1. Introdução
A presente pesquisa revisita os termos de literacia a alfabetização. A análise é feita através da leitura de diferentes autores (Sim-Sim, 1989; Benavente, 1996, Candeias, 2000) que se debruçaram sobre a questão da literacia e da alfabetização, procurando evidenciar o aspecto distinto entre estes conceitos.
O título Literacia e Alfabetização em Moçambique, extremamente ambicioso, concorre exactamente para o objectivo acima enunciado. Não se pretende, pois, fazer nenhuma análise de natureza avaliativa ou estatística da prevalência dos fenómenos da literacia e da alfabetização em Moçambique, pelo contrário a sua alusão servirá para, tendo em conta este espaço geográfico, elucidar ainda mais a diferença existente entre estes conceitos. Deste modo, julgamos poder retirar o carácter ambicioso do título que propusemos para esta pesquisa.
Os termos alfabetização e literacia apresentam uma semelhança entre si, do ponto de vista do sentido. Contudo, a partir dos finais do século XX, devido à crescente escolarização dos países ocidentais, estes termos começaram a apresentar uma significação autónoma. Candeias (2000: 210) resume este raciocínio, sublinhando o seguinte: “Sendo os dois termos, o de alfabetização e o de «literacia», totalmente equivalentes, a constatação, durante a segunda metade do século XX de que uma parte fundamental das populações ocidentais se encontravam totalmente escolarizada, e ainda assim denotava alguns problemas na utilização da leitura e da escrita, parece ter feito evoluir estas duas noções mais exigentes”.

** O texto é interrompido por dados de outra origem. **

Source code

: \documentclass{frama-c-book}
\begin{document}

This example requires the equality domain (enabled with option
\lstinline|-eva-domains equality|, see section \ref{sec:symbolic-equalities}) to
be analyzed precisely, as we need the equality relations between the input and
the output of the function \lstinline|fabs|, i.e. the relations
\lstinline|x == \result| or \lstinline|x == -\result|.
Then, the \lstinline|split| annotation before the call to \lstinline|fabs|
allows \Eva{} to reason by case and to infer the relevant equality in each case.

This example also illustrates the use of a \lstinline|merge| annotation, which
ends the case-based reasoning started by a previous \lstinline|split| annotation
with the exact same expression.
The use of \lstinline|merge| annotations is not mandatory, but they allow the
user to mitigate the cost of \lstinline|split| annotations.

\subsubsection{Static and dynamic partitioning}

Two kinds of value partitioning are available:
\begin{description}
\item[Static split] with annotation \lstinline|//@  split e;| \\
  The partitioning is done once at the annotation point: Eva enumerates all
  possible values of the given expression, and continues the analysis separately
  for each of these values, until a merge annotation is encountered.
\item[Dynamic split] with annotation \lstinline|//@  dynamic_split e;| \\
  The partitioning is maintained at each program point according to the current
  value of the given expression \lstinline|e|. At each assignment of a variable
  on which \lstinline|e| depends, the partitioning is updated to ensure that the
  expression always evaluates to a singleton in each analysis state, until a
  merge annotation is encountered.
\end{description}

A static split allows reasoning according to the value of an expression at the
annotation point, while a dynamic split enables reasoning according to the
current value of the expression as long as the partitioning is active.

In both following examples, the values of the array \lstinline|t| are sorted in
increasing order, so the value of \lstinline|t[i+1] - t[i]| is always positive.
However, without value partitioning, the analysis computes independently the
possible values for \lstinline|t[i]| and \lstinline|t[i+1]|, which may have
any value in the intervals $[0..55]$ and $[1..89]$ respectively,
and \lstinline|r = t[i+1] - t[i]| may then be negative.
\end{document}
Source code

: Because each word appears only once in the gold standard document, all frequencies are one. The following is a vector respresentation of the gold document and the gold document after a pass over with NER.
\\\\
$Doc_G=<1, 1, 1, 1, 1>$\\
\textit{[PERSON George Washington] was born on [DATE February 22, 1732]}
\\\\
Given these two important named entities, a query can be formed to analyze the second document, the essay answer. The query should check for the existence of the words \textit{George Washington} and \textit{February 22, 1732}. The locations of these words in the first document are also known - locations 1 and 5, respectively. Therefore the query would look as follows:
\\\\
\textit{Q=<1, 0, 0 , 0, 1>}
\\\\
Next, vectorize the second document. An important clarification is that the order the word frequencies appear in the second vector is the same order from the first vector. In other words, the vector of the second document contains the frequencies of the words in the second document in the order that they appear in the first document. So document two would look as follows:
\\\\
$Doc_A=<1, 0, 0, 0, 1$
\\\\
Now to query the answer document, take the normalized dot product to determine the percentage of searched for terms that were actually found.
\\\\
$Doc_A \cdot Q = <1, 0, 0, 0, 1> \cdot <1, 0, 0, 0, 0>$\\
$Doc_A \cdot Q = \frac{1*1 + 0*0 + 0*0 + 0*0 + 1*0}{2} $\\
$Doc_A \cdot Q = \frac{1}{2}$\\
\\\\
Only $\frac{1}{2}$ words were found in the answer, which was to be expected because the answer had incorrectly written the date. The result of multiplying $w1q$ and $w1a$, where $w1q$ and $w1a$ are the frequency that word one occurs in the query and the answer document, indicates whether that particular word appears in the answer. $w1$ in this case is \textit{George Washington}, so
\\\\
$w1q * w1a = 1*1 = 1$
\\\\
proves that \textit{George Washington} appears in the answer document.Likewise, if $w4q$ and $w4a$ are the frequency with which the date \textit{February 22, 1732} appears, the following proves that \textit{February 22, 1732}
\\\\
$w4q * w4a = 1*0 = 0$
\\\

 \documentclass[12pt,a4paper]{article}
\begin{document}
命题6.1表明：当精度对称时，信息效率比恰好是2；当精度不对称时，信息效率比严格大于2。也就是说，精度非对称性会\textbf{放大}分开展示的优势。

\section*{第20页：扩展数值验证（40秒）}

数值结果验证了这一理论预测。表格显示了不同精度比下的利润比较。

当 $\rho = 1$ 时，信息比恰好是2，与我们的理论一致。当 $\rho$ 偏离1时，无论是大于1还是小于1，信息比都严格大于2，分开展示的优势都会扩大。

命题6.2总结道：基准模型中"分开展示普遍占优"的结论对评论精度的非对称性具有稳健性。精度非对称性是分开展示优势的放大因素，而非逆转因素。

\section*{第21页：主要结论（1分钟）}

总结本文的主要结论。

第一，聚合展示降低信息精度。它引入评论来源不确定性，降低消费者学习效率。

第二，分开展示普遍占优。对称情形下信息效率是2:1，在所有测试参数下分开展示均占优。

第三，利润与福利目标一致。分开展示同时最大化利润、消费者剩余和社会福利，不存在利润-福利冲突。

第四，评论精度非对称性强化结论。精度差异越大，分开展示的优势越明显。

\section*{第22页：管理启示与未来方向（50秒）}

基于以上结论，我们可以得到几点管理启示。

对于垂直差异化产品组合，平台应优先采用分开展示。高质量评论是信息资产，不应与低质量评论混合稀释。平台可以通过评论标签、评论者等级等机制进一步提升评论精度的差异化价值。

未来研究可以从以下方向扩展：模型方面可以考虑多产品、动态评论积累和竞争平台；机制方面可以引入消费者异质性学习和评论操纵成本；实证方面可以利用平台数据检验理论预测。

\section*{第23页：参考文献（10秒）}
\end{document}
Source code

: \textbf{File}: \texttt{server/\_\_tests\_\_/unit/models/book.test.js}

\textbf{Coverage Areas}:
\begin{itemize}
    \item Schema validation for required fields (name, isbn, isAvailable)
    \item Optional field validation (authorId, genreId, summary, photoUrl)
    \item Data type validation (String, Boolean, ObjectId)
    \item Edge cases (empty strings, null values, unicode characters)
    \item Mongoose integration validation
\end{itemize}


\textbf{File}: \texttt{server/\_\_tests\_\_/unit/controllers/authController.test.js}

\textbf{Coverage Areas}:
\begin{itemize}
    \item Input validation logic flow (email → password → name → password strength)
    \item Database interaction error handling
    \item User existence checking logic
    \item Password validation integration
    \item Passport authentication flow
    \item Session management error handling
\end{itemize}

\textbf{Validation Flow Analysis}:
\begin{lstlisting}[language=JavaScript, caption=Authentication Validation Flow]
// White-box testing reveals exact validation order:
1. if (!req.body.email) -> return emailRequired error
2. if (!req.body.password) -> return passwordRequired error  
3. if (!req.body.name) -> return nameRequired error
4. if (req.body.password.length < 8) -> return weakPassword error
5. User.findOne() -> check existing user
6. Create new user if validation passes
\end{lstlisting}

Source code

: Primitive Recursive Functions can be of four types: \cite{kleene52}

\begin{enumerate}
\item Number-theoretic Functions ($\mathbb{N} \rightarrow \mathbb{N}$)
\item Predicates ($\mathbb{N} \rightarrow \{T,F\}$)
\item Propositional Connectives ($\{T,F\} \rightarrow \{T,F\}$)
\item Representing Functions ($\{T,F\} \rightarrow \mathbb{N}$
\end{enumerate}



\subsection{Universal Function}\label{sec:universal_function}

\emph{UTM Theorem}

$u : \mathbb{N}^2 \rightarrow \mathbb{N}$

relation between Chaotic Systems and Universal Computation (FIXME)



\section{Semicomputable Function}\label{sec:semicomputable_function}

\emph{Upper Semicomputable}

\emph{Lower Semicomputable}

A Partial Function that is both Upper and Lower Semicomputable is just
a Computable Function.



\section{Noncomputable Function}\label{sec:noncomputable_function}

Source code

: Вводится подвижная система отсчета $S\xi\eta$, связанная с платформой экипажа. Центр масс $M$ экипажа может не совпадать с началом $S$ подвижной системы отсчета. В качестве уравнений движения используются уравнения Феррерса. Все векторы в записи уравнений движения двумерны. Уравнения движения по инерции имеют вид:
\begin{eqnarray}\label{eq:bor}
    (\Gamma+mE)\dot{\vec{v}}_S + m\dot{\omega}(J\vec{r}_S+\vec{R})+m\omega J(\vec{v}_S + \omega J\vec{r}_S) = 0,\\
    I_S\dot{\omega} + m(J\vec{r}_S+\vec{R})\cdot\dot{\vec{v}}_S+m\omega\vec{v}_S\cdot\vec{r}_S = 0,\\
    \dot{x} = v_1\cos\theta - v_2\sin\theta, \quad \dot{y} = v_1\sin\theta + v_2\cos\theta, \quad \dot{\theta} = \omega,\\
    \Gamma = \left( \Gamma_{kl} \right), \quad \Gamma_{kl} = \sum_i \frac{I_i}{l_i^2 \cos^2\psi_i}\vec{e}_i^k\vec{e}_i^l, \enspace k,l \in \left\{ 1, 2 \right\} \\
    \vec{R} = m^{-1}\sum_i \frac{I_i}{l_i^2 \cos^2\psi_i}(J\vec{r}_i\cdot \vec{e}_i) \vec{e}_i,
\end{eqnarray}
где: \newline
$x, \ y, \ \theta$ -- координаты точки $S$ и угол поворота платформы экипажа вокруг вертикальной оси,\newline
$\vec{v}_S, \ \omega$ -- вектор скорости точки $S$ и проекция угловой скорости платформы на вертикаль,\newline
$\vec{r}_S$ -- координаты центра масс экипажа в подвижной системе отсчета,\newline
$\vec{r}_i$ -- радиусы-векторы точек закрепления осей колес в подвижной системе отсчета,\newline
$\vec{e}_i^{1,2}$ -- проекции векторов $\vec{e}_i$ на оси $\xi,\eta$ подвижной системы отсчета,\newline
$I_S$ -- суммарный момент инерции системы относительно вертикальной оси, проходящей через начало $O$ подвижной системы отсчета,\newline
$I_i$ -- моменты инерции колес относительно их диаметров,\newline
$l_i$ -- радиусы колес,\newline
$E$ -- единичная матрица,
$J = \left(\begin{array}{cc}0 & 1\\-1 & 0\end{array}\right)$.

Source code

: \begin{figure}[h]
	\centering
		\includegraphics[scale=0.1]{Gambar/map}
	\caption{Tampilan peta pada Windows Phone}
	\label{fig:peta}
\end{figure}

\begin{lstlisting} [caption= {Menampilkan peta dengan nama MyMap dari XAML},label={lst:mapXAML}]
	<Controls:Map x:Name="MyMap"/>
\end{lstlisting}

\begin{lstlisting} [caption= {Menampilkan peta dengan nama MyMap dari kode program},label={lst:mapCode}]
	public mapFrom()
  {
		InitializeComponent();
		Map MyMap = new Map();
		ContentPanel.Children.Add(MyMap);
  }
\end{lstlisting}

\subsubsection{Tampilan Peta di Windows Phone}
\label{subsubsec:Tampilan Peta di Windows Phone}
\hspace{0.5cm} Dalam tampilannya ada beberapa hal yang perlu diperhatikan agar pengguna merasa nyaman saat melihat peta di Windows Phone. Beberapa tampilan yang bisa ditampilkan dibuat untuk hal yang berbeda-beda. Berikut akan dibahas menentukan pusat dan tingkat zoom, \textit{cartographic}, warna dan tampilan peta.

Este estudo visa precisamente ilustrar a distinção que se pode fazer, do ponto de vista conceptual, entre a literacia e a alfabetização. O contexto moçambicano é invocado pelo facto de nele se viver o multilinguismo, trazendo à análise outras dimensões conceptuais. A base teórica usada para analisar o contexto moçambicano repousa num artigo de Lopes (1991), teórico que se debruça sobre esta temática neste espaço geográfico.
Após este ponto introdutório, a pesquisa apresenta o ponto 2 sobre a literacia que é seguido pelo ponto 3 sobre a alfabetização. No ponto 4, analisam-se os conceitos de literacia e alfabetização em Moçambique e, para finalizar esta pesquisa, no ponto 5, apresenta-se uma síntese conclusiva.
2. Literacia
O termo literacia corresponde a uma tradução da palavra em inglês literacy. Depreende-se, a partir daqui que foi primeiramente usado em países anglo-saxónicos.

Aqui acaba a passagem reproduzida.